Saved entries:
+++++

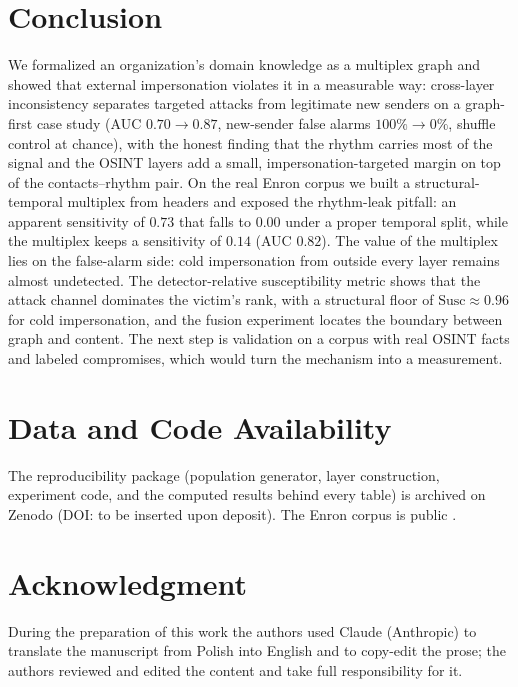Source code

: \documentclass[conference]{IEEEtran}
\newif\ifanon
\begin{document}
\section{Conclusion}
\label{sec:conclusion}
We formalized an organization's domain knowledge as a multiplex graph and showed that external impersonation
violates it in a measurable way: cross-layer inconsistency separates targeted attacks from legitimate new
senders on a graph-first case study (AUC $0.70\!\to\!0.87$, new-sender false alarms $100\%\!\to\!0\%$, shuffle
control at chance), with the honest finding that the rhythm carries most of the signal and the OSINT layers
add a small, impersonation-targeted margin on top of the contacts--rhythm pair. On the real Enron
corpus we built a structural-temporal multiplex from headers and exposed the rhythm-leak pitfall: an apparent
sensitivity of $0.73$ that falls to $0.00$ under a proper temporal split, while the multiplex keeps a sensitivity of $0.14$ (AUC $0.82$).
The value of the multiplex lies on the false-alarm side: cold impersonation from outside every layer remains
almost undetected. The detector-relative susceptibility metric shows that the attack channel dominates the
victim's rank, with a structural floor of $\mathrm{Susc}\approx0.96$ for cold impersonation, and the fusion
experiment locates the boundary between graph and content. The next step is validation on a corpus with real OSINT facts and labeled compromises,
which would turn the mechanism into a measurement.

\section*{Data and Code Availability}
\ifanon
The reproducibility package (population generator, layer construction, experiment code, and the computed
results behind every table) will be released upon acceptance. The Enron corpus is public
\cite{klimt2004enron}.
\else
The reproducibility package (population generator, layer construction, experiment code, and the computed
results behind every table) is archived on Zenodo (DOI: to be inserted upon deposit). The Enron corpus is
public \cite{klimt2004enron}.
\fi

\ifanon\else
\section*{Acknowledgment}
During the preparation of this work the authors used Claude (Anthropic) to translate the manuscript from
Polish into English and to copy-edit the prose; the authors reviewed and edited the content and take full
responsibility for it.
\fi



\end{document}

+++++

* _Assigned task_: Please transcribe, word for word, every line from the first line of the records above through the line containing "violates it in", and leave out any pictures.

* _Response_:
Source code

: \documentclass[conference]{IEEEtran}
\newif\ifanon
\begin{document}
\section{Conclusion}
\label{sec:conclusion}
We formalized an organization's domain knowledge as a multiplex graph and showed that external impersonation
violates it in a measurable way: cross-layer inconsistency separates targeted attacks from legitimate new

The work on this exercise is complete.